Calling for more sheltering and services and less policing / Letter to Mayor Fleetwood and the Bellingham City Council

Click the image of two unmasked security officers in black jackets walking together in downtown Bellingham’s commercial district to access the Cascadia Daily News article, “Bellingham hires security to patrol downtown”

February 3, 2022 Dena Jensen

Sent: Thursday, February 3, 2022, 01:11:02 PM PST

Subject: Calling for more sheltering and services and less policing

Dear Mayor Fleetwood and Bellingham City Council:

I don’t know what question was asked by the reporter or what the exact statement was that Mayor Fleetwood made, but the following acknowledgement of the mayor’s that was highlighted in the February 2, 2022 Cascadia Daily article,  “Bellingham hires security to patrol downtown,”

( is a position that I imagine a lot of community members are getting a strong sense of through the supporting actions that are described throughout the article:

“Fleetwood acknowledged that part of the security team’s job is to reduce the visible population of homeless people in the city’s commercial areas.”

I think it is safe to say that there are many community members who identify this approach to our friends and neighbors in crisis as being a huge barrier to actually housing, sheltering, and providing services for those who are without homes and are living outdoors.

Last year, the encampment at City Hall offered an intensified picture of just how many community members there are who are not being offered services that address their needs. Ultimately, the City took multiple actions to disperse those people. But the numbers of people living in crisis in Bellingham have not diminished at all.

Also, the article reported this perspective from the Mayor: “‘The intention is this will be fully a carrot, not a stick,’ Fleetwood said of the [security] team’s approach.” But that statement is in direct conflict with this description of the security team’s function from the article, “If security personnel see a crime in progress, they will call 911 and identify themselves as hired security to initiate a police response, a city spokesperson said.”

We know that the breaking of laws is what constitutes a crime, so that’s a broad umbrella that can allow sticks to be thrown at community members living outside, whose existence is relegated to one that has a hard time escaping criminalization.

One thing that illustrates this is that there has been growing distress coming from community members who are living in vehicles downtown, as they are being increasingly and frequently warned that their homes will be towed and impounded.

So, this all leads back around to the failure to plan for and provide increased sheltering options. While enough housing options and behavioral health services are years in the future, it results in government agencies deciding to spend money on policing, in whatever forms that takes. Encampment sweeps in general, the militarized sweep of Camp 210, and vehicle tagging and towing are all direct examples of this. The high percentage of behavioral health calls that police receive is another.

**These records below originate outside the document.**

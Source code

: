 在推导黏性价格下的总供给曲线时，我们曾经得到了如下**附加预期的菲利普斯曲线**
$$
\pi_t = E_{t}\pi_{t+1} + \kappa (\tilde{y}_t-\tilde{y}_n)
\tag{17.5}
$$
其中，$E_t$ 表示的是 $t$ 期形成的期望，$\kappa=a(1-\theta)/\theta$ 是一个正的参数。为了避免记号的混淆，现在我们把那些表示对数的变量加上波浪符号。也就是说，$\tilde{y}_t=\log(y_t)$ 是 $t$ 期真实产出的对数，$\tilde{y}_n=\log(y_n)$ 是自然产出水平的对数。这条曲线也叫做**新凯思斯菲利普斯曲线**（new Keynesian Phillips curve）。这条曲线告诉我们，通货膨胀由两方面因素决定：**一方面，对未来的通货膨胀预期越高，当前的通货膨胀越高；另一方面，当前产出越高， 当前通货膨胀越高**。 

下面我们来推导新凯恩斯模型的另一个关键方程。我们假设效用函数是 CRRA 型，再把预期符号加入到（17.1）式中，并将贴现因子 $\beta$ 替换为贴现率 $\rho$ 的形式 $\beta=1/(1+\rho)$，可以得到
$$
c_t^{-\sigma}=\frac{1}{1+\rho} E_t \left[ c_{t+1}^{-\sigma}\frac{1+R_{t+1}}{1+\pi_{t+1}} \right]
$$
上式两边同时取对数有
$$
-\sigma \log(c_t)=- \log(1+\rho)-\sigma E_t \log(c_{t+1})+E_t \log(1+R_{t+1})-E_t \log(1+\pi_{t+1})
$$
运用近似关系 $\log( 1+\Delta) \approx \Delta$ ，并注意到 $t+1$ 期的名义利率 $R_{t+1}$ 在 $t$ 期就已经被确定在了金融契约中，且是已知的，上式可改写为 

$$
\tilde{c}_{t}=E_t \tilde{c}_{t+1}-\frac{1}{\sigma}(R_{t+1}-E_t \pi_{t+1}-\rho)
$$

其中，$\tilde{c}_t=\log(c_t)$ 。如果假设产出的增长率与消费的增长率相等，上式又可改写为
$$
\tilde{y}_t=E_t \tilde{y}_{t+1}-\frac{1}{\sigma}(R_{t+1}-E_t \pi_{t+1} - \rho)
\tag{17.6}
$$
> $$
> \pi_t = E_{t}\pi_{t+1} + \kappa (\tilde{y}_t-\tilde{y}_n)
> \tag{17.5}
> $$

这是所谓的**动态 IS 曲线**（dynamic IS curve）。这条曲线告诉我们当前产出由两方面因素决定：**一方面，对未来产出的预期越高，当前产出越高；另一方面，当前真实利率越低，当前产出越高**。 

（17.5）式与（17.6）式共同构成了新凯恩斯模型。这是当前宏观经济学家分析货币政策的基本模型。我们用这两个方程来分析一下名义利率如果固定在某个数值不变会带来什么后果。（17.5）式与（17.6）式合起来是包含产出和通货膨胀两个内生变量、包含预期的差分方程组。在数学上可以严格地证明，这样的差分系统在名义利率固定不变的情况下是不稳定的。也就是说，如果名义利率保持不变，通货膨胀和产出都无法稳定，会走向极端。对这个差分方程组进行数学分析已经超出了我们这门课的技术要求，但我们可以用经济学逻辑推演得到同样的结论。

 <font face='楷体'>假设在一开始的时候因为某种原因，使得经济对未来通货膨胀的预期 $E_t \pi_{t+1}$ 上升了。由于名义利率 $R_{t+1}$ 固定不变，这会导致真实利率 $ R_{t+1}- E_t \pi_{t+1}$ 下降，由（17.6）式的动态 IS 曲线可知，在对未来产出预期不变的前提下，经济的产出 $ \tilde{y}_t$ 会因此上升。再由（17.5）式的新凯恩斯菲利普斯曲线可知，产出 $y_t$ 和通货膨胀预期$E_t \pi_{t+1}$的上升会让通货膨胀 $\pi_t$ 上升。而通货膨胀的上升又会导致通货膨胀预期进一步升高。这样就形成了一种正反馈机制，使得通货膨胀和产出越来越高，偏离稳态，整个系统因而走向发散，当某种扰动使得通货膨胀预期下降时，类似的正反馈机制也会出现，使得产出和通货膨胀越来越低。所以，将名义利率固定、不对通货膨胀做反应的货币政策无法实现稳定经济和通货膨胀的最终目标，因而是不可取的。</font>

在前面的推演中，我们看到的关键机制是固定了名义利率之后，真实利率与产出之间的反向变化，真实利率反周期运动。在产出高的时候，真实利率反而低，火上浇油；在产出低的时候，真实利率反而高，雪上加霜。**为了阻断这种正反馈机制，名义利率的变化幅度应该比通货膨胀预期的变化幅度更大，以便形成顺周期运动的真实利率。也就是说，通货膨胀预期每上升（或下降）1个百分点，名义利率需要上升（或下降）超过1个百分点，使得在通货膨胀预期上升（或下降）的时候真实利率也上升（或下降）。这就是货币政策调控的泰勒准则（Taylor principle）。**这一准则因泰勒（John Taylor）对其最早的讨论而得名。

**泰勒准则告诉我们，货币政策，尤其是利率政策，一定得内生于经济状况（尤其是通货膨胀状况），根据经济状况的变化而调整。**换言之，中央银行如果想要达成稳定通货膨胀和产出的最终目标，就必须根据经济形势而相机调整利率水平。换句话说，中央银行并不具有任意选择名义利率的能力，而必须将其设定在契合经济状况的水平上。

Now that the Bellingham Police Department has been communicating about their staffing shortages to officials (which they anticipate being a condition to last for around a decade), it is more important than ever for community members to be pressing for alternative services and for the means to shift people’s use to these services rather than having police dispatched. BPD is saying their response times are longer now for certain types of calls. That makes it a perfect time for bringing forward services that will either eliminate many calls or result in shorter response times, which will allow those calls to be taken out of the hands of police.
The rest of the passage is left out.